One reason everyone fears getting off auto is that there are too many settings to look after and that they won't be set right and the photo will potentially be a disaster…and this can happen when you're not in the habit of:
- Putting your settings back to neutral after using your camera
- Checking your camera the next time you take a shot
Everybody does it every now and then…even pros… yes I did it yesterday and had to reschedule a whole photo shoot for a client…doh!…so I thought it was worth writing about. It’s just bad habits….
So you don’t shoot AUTO any more and that’s great - but now you have to keep an eye on all your settings…especially the ones that you change regularly!! The best habit to have is to set everything back to ‘neutral’ before you put your camera back in the bag…but…we all know that doesn’t always happen.
Common settings that don’t reset themselves and can cause big problems:
ISO, exposure settings, auto focus, EV, metering modes, light meter, file size, shooting modes, self timer.
We all have different styles of photography that we prefer, so your 'neutral' settings may vary to what I have listed here.
- Memory card - check & format
- Battery check + spare
- ISO - 100 or 200
- AV/TV - mid range
- Auto focus (on the lens)- ON
- EV - 0
- Spot Metering - OFF
- Continuous shooting - ON
- Self timer - OFF
- White balance - AUTO
- Dust on the lens
- Lens clicked in properly on the camera body
There's nothing worse than running out of space on the memory card because you forgot to delete the images after the last download.
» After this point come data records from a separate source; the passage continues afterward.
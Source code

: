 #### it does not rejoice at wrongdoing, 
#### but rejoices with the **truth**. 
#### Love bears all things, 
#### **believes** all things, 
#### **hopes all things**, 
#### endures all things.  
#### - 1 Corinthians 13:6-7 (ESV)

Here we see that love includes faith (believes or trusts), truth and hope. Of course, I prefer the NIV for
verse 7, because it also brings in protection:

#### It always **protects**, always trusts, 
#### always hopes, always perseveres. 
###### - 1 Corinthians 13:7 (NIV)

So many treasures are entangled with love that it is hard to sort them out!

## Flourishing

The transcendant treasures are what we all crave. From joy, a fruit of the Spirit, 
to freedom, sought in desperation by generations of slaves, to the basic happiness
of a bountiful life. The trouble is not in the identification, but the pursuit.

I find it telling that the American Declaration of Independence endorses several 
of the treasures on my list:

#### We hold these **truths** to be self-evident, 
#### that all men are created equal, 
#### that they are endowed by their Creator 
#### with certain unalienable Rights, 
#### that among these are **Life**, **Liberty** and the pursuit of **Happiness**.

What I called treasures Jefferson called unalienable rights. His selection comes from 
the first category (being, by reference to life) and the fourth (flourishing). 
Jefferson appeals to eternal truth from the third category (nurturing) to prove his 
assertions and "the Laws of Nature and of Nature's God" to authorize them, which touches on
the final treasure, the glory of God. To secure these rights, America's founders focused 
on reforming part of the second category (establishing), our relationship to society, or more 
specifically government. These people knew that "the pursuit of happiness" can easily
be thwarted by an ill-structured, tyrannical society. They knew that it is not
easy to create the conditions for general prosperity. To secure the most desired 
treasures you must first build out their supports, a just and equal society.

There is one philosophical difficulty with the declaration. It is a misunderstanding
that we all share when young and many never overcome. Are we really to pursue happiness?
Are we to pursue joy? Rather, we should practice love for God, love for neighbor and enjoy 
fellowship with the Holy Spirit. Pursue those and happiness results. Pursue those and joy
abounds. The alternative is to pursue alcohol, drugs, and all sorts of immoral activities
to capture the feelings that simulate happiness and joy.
Sometimes I'll delete the images straight away and every other time I'll format the card which I recommend you doing as well to completely clear all data and reduce the risk of data corruption.
Batteries have a bad habit of dying without warning...sometimes after only two years of use. I always keep my backup batteries in the bag and charged and will never forget to take flat batteries out of my bag at the end of the day for recharging.
The exposure settings - ISO Aperture and shutter speed and EV get set back to their optimal settings keeping the ISO low, the aperture and shutter speed mid range, and the EV back to zero. Personally I have a bad habit of not putting the EV back to zero and it causes me grief every now and then.
The auto focus switch on the lens is another issue I have from time to time as I like using manual focus for certain situations and if I don't switch back to auto, it's quite easy to not notice that it's not focusing when I think it is and for the photo to be just slightly blurry because I wasn't paying attention.
Spot metering is a setting that needs to be used intentionally and if you're camera has spot metering set for day-to-day photography you might wonder why your exposure is suddenly all over the place.
With continuous shooting you can still take one shot at a time but if you suddenly need to take burst and it's set to one shot, the opportunity is often lost...so I keep my camera set to continuous shooting just in case.
If you forget to turn off the self timer from the last time you used it, you're going to have to wait before the shutter comes down and it's either simply annoying, or it could cause you to miss that split-second moment that you wanted to capture.
White balance isn't something that I would usually take off auto but there are some occasions. If you forget to switch it back you'll get some very scary colour casts on the following images that will be difficult to edit out.
One last tip:
Keep your most used lens on the camera. For me ‘the one that got away’ is usually a bird or wildlife that I missed while putting the right lens on the camera...so I keep my 70-200 lens on as standard practice.